Graduates Find Difficulty in the Job Market Despite Success in Classroom

As the calendar turns from April to May, SFA seniors work to put the finishing touches on their collegiate career. Caps and gowns are purchased and graduation invitations are mailed out as hundreds of Lumberjacks prepare to walk across the stage in the William R. Johnson Coliseum and begin their lives as college graduates.

For SFA alumna and Lufkin native Nicole Powell, graduation meant it was finally time to begin her professional career and move away from Deep East Texas. Graduating in December of 2010, Powell’s accolades had her on the fast track to finding a job in her field. Graduating Summa Cum Laude with a Bachelors of Business Administration in Finance, Powell appeared to have everything prospective employers looked for.

But the job market turned dry and left even the most qualified of college graduates without employment in the field of her choice. It happens every year as graduates struggle to begin their career because they lack one thing — experience. One of the most important partof any resume is work experience in the field. It is also arguably the hardest thing to acquire.

“I know that the only reason I’m not getting the chance at my dream job is because of my lack of experience,” Powell said. “I have the accolades and I am a hard worker, but employers always want a year or two of experience in the field and I don’t have that. I can’t even get it because every employer, it seems, requires it.”

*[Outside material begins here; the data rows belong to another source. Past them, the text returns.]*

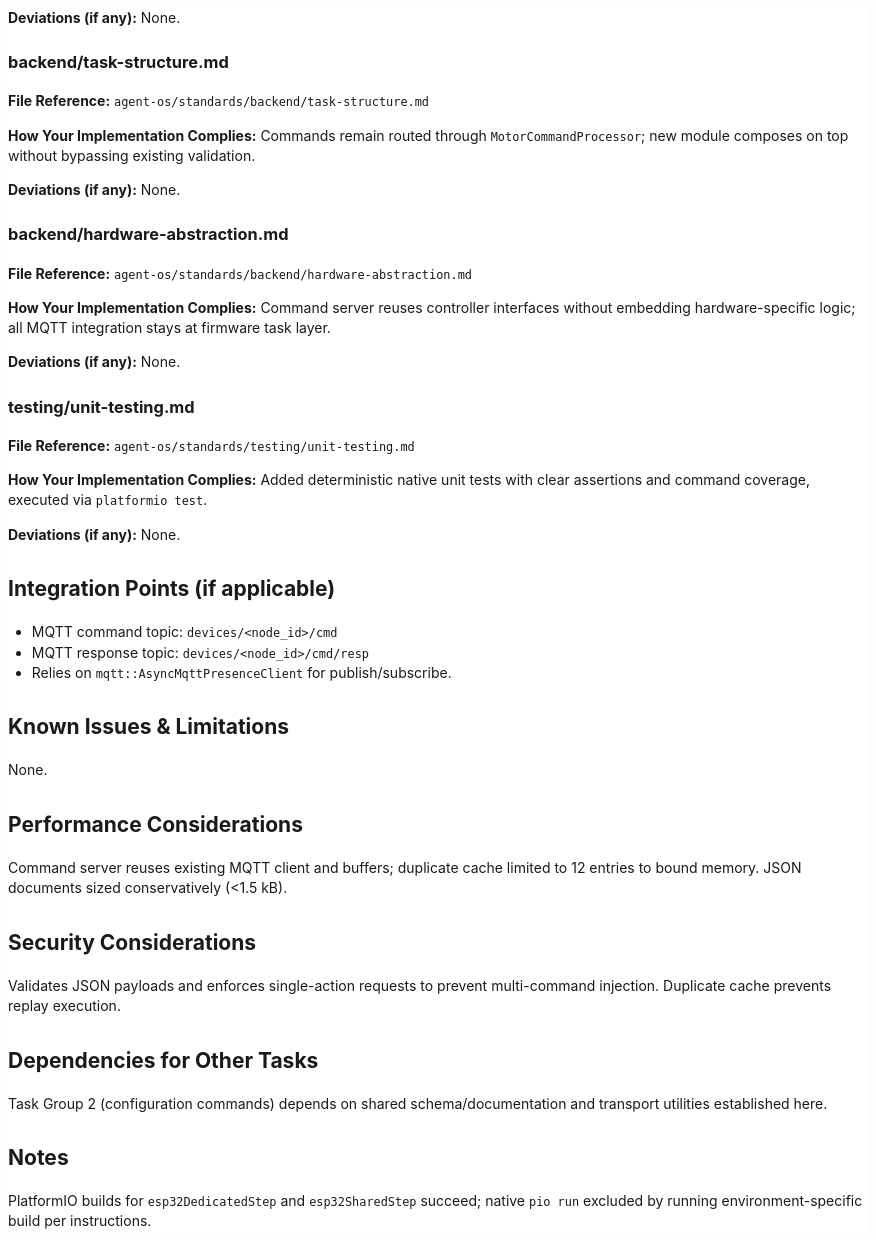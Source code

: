 **Deviations (if any):** None.

### backend/task-structure.md
**File Reference:** `agent-os/standards/backend/task-structure.md`

**How Your Implementation Complies:** Commands remain routed through `MotorCommandProcessor`; new module composes on top without bypassing existing validation.

**Deviations (if any):** None.

### backend/hardware-abstraction.md
**File Reference:** `agent-os/standards/backend/hardware-abstraction.md`

**How Your Implementation Complies:** Command server reuses controller interfaces without embedding hardware-specific logic; all MQTT integration stays at firmware task layer.

**Deviations (if any):** None.

### testing/unit-testing.md
**File Reference:** `agent-os/standards/testing/unit-testing.md`

**How Your Implementation Complies:** Added deterministic native unit tests with clear assertions and command coverage, executed via `platformio test`.

**Deviations (if any):** None.

## Integration Points (if applicable)
- MQTT command topic: `devices/<node_id>/cmd`
- MQTT response topic: `devices/<node_id>/cmd/resp`
- Relies on `mqtt::AsyncMqttPresenceClient` for publish/subscribe.

## Known Issues & Limitations
None.

## Performance Considerations
Command server reuses existing MQTT client and buffers; duplicate cache limited to 12 entries to bound memory. JSON documents sized conservatively (<1.5 kB).

## Security Considerations
Validates JSON payloads and enforces single-action requests to prevent multi-command injection. Duplicate cache prevents replay execution.

## Dependencies for Other Tasks
Task Group 2 (configuration commands) depends on shared schema/documentation and transport utilities established here.

## Notes
PlatformIO builds for `esp32DedicatedStep` and `esp32SharedStep` succeed; native `pio run` excluded by running environment-specific build per instructions.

Powell spends most days on LinkedIn, a social networking site for professionals to connect with peers in their field, while scouring the Internet and local newspaper ads for any sign of a financial analyst position, her job of choice. She then goes to her job in registration in the emergency room of Memorial Medical Center – Lufkin. Powell said that the process seems like a dead end, but she knows she must press on.

“Every day is the same,” Powell said. “Apply for jobs, look for jobs and hope to get a call back. The thing with LinkedIn, after a few days I’m competing against 50 or so people for one job. Many of those 50 have the golden ticket with some form of experience. Eventually someone will take a chance on me and I’ll make sure it was the best decision they ever made.”

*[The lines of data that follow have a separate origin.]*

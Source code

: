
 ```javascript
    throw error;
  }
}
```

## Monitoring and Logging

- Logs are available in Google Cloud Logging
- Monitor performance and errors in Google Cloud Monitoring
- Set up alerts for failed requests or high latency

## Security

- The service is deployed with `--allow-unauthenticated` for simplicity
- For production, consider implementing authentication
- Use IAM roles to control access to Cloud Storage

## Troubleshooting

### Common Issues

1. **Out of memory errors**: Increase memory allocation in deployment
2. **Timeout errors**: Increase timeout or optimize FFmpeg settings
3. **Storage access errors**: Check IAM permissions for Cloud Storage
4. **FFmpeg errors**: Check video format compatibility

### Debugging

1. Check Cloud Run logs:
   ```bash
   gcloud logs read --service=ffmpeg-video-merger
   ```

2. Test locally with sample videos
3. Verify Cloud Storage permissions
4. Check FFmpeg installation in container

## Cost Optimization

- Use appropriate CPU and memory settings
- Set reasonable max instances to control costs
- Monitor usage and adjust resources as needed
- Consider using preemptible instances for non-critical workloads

Powell’s situation is felt by nearly 50 percent of graduating seniors. According to a study done by the  John J. Heldrich Center for Workforce Development, only 53 percent of college graduates from 2006 through 2010 are holding full-time employment.

According to the study, the time a graduate enters the job hunt plays a factor not only in their search for a job, but also the amount of compensation the person will receive.

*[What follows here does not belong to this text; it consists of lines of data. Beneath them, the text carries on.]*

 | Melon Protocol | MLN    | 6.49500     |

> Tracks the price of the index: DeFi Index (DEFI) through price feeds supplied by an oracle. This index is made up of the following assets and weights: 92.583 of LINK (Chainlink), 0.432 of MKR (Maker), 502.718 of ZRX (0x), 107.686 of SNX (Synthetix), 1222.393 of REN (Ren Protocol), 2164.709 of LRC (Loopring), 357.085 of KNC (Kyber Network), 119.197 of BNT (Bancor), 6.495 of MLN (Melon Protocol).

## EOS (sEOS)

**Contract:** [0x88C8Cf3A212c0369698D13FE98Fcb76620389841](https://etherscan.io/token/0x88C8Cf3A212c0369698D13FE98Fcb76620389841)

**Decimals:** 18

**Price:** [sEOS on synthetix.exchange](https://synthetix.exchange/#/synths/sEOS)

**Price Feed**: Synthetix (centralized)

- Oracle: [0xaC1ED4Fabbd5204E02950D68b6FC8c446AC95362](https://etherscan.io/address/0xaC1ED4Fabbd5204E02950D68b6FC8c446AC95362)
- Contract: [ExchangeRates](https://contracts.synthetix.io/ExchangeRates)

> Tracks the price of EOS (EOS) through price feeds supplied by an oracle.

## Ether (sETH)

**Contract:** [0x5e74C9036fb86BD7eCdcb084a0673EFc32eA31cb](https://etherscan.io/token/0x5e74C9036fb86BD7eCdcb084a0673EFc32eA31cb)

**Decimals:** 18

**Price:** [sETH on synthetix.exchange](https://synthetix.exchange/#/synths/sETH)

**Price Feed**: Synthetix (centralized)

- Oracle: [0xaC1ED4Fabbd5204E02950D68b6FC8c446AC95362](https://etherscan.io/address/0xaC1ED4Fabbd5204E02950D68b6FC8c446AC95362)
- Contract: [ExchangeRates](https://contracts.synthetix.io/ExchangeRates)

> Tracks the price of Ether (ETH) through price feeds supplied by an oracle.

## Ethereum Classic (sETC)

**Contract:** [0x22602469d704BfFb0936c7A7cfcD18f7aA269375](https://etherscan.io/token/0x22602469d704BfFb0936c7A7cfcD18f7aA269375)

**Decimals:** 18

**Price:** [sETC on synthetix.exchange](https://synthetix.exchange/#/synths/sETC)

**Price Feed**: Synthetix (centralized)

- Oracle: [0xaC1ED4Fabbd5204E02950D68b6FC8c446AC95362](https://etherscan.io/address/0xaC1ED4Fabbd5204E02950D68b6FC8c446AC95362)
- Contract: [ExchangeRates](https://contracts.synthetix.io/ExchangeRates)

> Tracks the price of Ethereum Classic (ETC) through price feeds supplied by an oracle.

“On average, there was a 10 percent “penalty” for college graduates obtaining their first job during the recession, compared with those who entered the workforce just three years earlier,” the study stated.

With the economy appearing to be on an upward climb out of recession, job outlooks are starting to look better for Powell and other graduates. Powell has several interviews in the next few weeks that have given her newfound hope of finally landing that allusive first job.

“I have noticed that over the past month or so I have been contacted about employment far more often than in the past year,” Powell said. “Although I still do not have that experience that employers are looking for, I am getting closer and closer to acquiring it. I just have to stay positive and not get down on myself because there are thousands, if not millions, in the exact same situation as I am in.”